TASK OBJECTIVE:
Beginning with the line containing "# 不，他们不都是坏的...", give every line again exactly as it is, ending with the last line of the entries.

----------

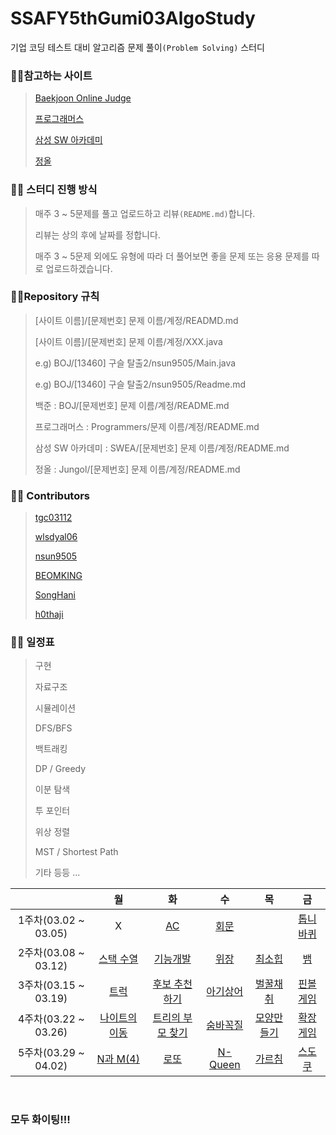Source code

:# SSAFY5thGumi03AlgoStudy

기업 코딩 테스트 대비 알고리즘 문제 풀이`(Problem Solving)` 스터디

### :family_man_girl:참고하는 사이트

> [Baekjoon Online Judge](https://www.acmicpc.net/)
>
> [프로그래머스](https://programmers.co.kr/)
>
> [삼성 SW 아카데미](https://swexpertacademy.com/)
>
> [정올](http://www.jungol.co.kr/)



### :family_man_girl: 스터디 진행 방식

> 매주 3 ~ 5문제를 풀고 업로드하고 리뷰`(README.md)`합니다.
>
> 리뷰는 상의 후에 날짜를 정합니다.
>
> 매주 3 ~ 5문제 외에도 유형에 따라 더 풀어보면 좋을 문제 또는 응용 문제를 따로 업로드하겠습니다.



### :family_man_girl:Repository 규칙

>  [사이트 이름]/[문제번호] 문제 이름/계정/READMD.md
>
>  [사이트 이름]/[문제번호] 문제 이름/계정/XXX.java
>
> e.g) BOJ/[13460] 구슬 탈출2/nsun9505/Main.java
>
> e.g) BOJ/[13460] 구슬 탈출2/nsun9505/Readme.md
>
> 백준 : BOJ/[문제번호] 문제 이름/계정/README.md
>
> 프로그래머스 : Programmers/문제 이름/계정/README.md
>
> 삼성 SW 아카데미 : SWEA/[문제번호] 문제 이름/계정/README.md
>
> 정올 : Jungol/[문제번호] 문제 이름/계정/README.md


###  :family_man_girl: Contributors
> [tgc03112](https://github.com/tgc03112)
>
> [wlsdyal06](https://github.com/wlsdyal06)
>
> [nsun9505](https://github.com/nsun9505)
>
> [BEOMKING](https://github.com/BEOMKING)
>
> [SongHani](https://github.com/SongHani)
>
> [h0thaji](https://github.com/h0thaji)


### :family_man_girl: 일정표

> 구현
>
> 자료구조
>
> 시뮬레이션
>
> DFS/BFS
>
> 백트래킹
>
> DP / Greedy
>
> 이분 탐색
>
> 투 포인터
>
> 위상 정렬
>
> MST / Shortest Path
>
> 기타 등등 ...

  |                     |                              월                              |                              화                              |                              수                              |                              목                              |                              금                              |
| :-----------------: | :----------------------------------------------------------: | :----------------------------------------------------------: | :----------------------------------------------------------: | :----------------------------------------------------------: | :----------------------------------------------------------: |
| 1주차(03.02 ~ 03.05)  |     X     |     [AC](https://www.acmicpc.net/problem/5430)     |          [회문](https://www.acmicpc.net/problem/17609)          |      []()      |    [톱니바퀴](https://www.acmicpc.net/problem/14891)    |
| 2주차(03.08 ~ 03.12)  |     [스택 수열](https://www.acmicpc.net/problem/1874)     |     [기능개발](https://programmers.co.kr/learn/courses/30/lessons/42586)     |          [위장](https://programmers.co.kr/learn/courses/30/lessons/42578)          |      [최소힙](https://www.acmicpc.net/problem/1927)      |    [뱀](https://www.acmicpc.net/problem/3190)    |
| 3주차(03.15 ~ 03.19)  |     [트럭](https://www.acmicpc.net/problem/13335)     |     [후보 추천하기](https://www.acmicpc.net/problem/1713)     | [아기상어](https://www.acmicpc.net/problem/16236)    |          [벌꿀채취](https://swexpertacademy.com/main/code/problem/problemDetail.do?contestProbId=AV5V4A46AdIDFAWu)          |      [핀볼게임](https://swexpertacademy.com/main/code/problem/problemDetail.do?contestProbId=AWXRF8s6ezEDFAUo)      |
| 4주차(03.22 ~ 03.26)  |     [나이트의 이동](https://www.acmicpc.net/problem/7562)     |     [트리의 부모 찾기](https://www.acmicpc.net/problem/11725)     | [숨바꼭질](https://www.acmicpc.net/problem/1697)    |          [모양만들기](https://www.acmicpc.net/problem/16932)          |      [확장 게임](https://www.acmicpc.net/problem/16920)      |
| 5주차(03.29 ~ 04.02)  |     [N과 M(4)](https://www.acmicpc.net/problem/15652)     |     [로또](https://www.acmicpc.net/problem/6603)     | [N-Queen](https://www.acmicpc.net/problem/9663)    |          [가르침](https://www.acmicpc.net/problem/1062)          |      [스도쿠](https://www.acmicpc.net/problem/2580)      |
<br>

### **모두 화이팅!!!**
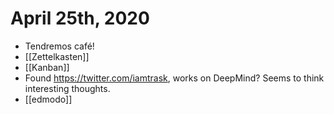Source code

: # April 25th, 2020
- Tendremos café!
- [[Zettelkasten]]
- [[Kanban]]
- Found https://twitter.com/iamtrask, works on DeepMind? Seems to think interesting thoughts.
- [[edmodo]]

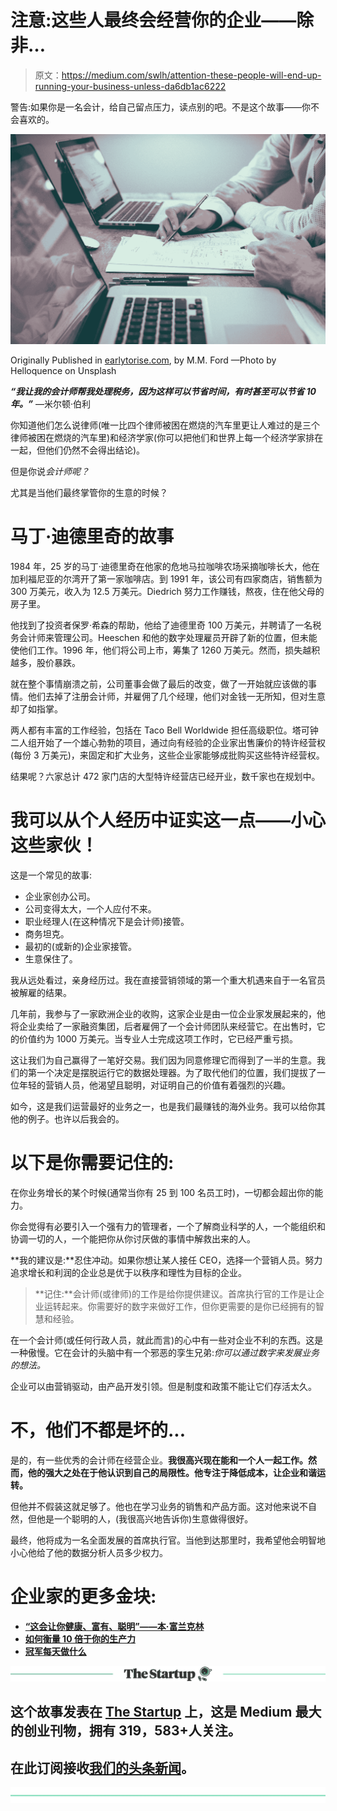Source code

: # 注意:这些人最终会经营你的企业——除非…

> 原文：<https://medium.com/swlh/attention-these-people-will-end-up-running-your-business-unless-da6db1ac6222>

警告:如果你是一名会计，给自己留点压力，读点别的吧。不是这个故事——你不会喜欢的。

![](img/9c90953acb7eb823f947664fbac4b8a6.png)

Originally Published in [earlytorise.com](https://www.earlytorise.com/what-are-accountants-good-for/), by M.M. Ford —Photo by Helloquence on Unsplash

***“我让我的会计师帮我处理税务，因为这样可以节省时间，有时甚至可以节省 10 年。”*** —米尔顿·伯利

你知道他们怎么说律师(唯一比四个律师被困在燃烧的汽车里更让人难过的是三个律师被困在燃烧的汽车里)和经济学家(你可以把他们和世界上每一个经济学家排在一起，但他们仍然不会得出结论)。

但是你说*会计师呢？*

尤其是当他们最终掌管你的生意的时候？

# 马丁·迪德里奇的故事

1984 年，25 岁的马丁·迪德里奇在他家的危地马拉咖啡农场采摘咖啡长大，他在加利福尼亚的尔湾开了第一家咖啡店。到 1991 年，该公司有四家商店，销售额为 300 万美元，收入为 12.5 万美元。Diedrich 努力工作赚钱，熬夜，住在他父母的房子里。

他找到了投资者保罗·希森的帮助，他给了迪德里奇 100 万美元，并聘请了一名税务会计师来管理公司。Heeschen 和他的数字处理雇员开辟了新的位置，但未能使他们工作。1996 年，他们将公司上市，筹集了 1260 万美元。然而，损失越积越多，股价暴跌。

就在整个事情崩溃之前，公司董事会做了最后的改变，做了一开始就应该做的事情。他们去掉了注册会计师，并雇佣了几个经理，他们对金钱一无所知，但对生意却了如指掌。

两人都有丰富的工作经验，包括在 Taco Bell Worldwide 担任高级职位。塔可钟二人组开始了一个雄心勃勃的项目，通过向有经验的企业家出售廉价的特许经营权(每份 3 万美元)，来固定和扩大业务，这些企业家能够成批购买这些特许经营权。

结果呢？六家总计 472 家门店的大型特许经营店已经开业，数千家也在规划中。

# 我可以从个人经历中证实这一点——小心这些家伙！

这是一个常见的故事:

*   企业家创办公司。
*   公司变得太大，一个人应付不来。
*   职业经理人(在这种情况下是会计师)接管。
*   商务坦克。
*   最初的(或新的)企业家接管。
*   生意保住了。

我从远处看过，亲身经历过。我在直接营销领域的第一个重大机遇来自于一名官员被解雇的结果。

几年前，我参与了一家欧洲企业的收购，这家企业是由一位企业家发展起来的，他将企业卖给了一家融资集团，后者雇佣了一个会计师团队来经营它。在出售时，它的价值约为 1000 万美元。当专业人士完成这项工作时，它已经严重亏损。

这让我们为自己赢得了一笔好交易。我们因为同意修理它而得到了一半的生意。我们的第一个决定是摆脱运行它的数据处理器。为了取代他们的位置，我们提拔了一位年轻的营销人员，他渴望且聪明，对证明自己的价值有着强烈的兴趣。

如今，这是我们运营最好的业务之一，也是我们最赚钱的海外业务。我可以给你其他的例子。也许以后我会的。

# 以下是你需要记住的:

在你业务增长的某个时候(通常当你有 25 到 100 名员工时)，一切都会超出你的能力。

你会觉得有必要引入一个强有力的管理者，一个了解商业科学的人，一个能组织和协调一切的人，一个能把你从你讨厌做的事情中解救出来的人。

**我的建议是:**忍住冲动。如果你想让某人接任 CEO，选择一个营销人员。努力追求增长和利润的企业总是优于以秩序和理性为目标的企业。

> **记住:**会计师(或律师)的工作是给你提供建议。首席执行官的工作是让企业运转起来。你需要好的数字来做好工作，但你更需要的是你已经拥有的智慧和经验。

在一个会计师(或任何行政人员，就此而言)的心中有一些对企业不利的东西。这是一种傲慢。它在会计的头脑中有一个邪恶的孪生兄弟:*你可以通过数字来发展业务的想法。*

企业可以由营销驱动，由产品开发引领。但是制度和政策不能让它们存活太久。

# 不，他们不都是坏的...

是的，有一些优秀的会计师在经营企业。**我很高兴现在能和一个人一起工作。然而，他的强大之处在于他认识到自己的局限性。他专注于降低成本，让企业和谐运转。**

但他并不假装这就足够了。他也在学习业务的销售和产品方面。这对他来说不自然，但他是一个聪明的人，(我很高兴地告诉你)生意做得很好。

最终，他将成为一名全面发展的首席执行官。当他到达那里时，我希望他会明智地小心他给了他的数据分析人员多少权力。

# 企业家的更多金块:

*   [**“这会让你健康、富有、聪明”——本·富兰克林**](/@peterbaxley/doing-this-will-make-you-healthy-wealthy-and-wise-ben-franklin-51b556274f8a)
*   [**如何衡量 10 倍于你的生产力**](/@peterbaxley/how-to-measure-and-10x-your-productivity-ceda485586a5)
*   [**冠军每天做什么**](/@peterbaxley/what-champions-do-every-day-74960ee184f2)

[![](img/308a8d84fb9b2fab43d66c117fcc4bb4.png)](https://medium.com/swlh)

## 这个故事发表在 [The Startup](https://medium.com/swlh) 上，这是 Medium 最大的创业刊物，拥有 319，583+人关注。

## 在此订阅接收[我们的头条新闻](http://growthsupply.com/the-startup-newsletter/)。

[![](img/b0164736ea17a63403e660de5dedf91a.png)](https://medium.com/swlh)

----------

COMPLETED TASK:
# 不，他们不都是坏的...

是的，有一些优秀的会计师在经营企业。**我很高兴现在能和一个人一起工作。然而，他的强大之处在于他认识到自己的局限性。他专注于降低成本，让企业和谐运转。**

但他并不假装这就足够了。他也在学习业务的销售和产品方面。这对他来说不自然，但他是一个聪明的人，(我很高兴地告诉你)生意做得很好。

最终，他将成为一名全面发展的首席执行官。当他到达那里时，我希望他会明智地小心他给了他的数据分析人员多少权力。

# 企业家的更多金块:

*   [**“这会让你健康、富有、聪明”——本·富兰克林**](/@peterbaxley/doing-this-will-make-you-healthy-wealthy-and-wise-ben-franklin-51b556274f8a)
*   [**如何衡量 10 倍于你的生产力**](/@peterbaxley/how-to-measure-and-10x-your-productivity-ceda485586a5)
*   [**冠军每天做什么**](/@peterbaxley/what-champions-do-every-day-74960ee184f2)

[![](img/308a8d84fb9b2fab43d66c117fcc4bb4.png)](https://medium.com/swlh)

## 这个故事发表在 [The Startup](https://medium.com/swlh) 上，这是 Medium 最大的创业刊物，拥有 319，583+人关注。

## 在此订阅接收[我们的头条新闻](http://growthsupply.com/the-startup-newsletter/)。

[![](img/b0164736ea17a63403e660de5dedf91a.png)](https://medium.com/swlh)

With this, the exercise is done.